Exercise description —
Copy each line of the entries that contains the word "This".

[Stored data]
● ● ● ●
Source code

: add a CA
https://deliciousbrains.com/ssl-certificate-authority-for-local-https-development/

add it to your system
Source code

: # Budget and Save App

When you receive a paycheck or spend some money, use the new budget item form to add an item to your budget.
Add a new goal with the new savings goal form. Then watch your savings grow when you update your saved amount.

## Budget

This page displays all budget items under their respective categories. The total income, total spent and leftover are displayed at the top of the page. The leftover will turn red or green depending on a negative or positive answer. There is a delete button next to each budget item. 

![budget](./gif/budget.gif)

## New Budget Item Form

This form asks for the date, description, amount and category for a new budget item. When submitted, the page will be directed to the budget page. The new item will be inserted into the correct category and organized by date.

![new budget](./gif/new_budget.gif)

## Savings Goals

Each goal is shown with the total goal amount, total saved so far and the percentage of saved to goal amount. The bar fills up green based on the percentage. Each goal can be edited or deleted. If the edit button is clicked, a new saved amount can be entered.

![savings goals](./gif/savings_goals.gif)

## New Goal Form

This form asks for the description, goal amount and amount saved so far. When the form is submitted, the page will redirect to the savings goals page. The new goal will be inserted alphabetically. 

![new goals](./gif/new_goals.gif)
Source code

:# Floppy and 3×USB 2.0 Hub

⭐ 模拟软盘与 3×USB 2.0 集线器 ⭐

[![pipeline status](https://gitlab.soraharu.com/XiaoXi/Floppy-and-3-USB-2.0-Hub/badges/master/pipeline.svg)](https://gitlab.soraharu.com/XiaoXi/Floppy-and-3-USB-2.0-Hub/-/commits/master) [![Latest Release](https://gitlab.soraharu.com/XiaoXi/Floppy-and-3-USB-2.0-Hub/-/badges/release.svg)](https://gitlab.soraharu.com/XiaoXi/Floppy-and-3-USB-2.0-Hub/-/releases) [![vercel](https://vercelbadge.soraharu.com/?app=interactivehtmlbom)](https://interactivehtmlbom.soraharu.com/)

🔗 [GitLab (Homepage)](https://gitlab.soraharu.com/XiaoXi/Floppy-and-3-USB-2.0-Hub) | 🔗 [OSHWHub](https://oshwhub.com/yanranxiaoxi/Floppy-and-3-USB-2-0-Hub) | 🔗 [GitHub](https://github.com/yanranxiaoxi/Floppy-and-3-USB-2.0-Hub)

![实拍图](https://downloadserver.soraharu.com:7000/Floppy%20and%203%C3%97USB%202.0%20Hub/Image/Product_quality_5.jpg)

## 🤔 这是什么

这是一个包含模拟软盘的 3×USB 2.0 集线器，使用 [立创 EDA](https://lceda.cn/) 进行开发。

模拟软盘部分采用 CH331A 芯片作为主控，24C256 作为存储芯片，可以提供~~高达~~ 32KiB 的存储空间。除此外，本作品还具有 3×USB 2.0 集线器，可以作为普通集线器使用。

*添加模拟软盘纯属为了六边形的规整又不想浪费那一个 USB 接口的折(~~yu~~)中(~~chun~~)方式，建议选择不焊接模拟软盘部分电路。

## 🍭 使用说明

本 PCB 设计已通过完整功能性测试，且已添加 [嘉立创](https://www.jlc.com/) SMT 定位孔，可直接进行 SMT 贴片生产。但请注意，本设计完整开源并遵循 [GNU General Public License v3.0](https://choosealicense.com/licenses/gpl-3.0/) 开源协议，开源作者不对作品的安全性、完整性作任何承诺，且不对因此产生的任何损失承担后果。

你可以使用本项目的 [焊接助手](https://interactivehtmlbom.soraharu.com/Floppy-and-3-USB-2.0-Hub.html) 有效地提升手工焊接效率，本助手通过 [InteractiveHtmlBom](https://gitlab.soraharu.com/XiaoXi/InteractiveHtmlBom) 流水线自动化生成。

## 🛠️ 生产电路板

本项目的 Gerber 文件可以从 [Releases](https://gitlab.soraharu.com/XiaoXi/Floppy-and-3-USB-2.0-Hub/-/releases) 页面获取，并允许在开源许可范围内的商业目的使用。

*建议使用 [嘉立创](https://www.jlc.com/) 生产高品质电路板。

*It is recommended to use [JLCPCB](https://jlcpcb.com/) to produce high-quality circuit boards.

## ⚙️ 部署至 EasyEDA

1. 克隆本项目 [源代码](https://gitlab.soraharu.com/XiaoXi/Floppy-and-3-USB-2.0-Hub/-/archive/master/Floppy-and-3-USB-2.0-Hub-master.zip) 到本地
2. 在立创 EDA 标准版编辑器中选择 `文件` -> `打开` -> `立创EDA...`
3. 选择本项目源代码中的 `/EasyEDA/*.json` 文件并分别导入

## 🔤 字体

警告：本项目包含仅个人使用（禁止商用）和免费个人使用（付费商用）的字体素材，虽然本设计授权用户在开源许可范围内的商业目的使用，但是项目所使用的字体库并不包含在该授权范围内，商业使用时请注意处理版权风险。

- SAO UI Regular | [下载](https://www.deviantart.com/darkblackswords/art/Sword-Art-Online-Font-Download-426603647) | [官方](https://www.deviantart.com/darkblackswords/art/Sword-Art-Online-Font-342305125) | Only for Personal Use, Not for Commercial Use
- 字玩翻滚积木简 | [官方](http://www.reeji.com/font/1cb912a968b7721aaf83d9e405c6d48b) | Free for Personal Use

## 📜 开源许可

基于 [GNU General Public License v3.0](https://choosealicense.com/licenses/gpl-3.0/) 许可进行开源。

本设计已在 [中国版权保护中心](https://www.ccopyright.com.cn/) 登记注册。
● ● ● ●
Written response —
This page displays all budget items under their respective categories. The total income, total spent and leftover are displayed at the top of the page. The leftover will turn red or green depending on a negative or positive answer. There is a delete button next to each budget item. 
This form asks for the date, description, amount and category for a new budget item. When submitted, the page will be directed to the budget page. The new item will be inserted into the correct category and organized by date.
This form asks for the description, goal amount and amount saved so far. When the form is submitted, the page will redirect to the savings goals page. The new goal will be inserted alphabetically. 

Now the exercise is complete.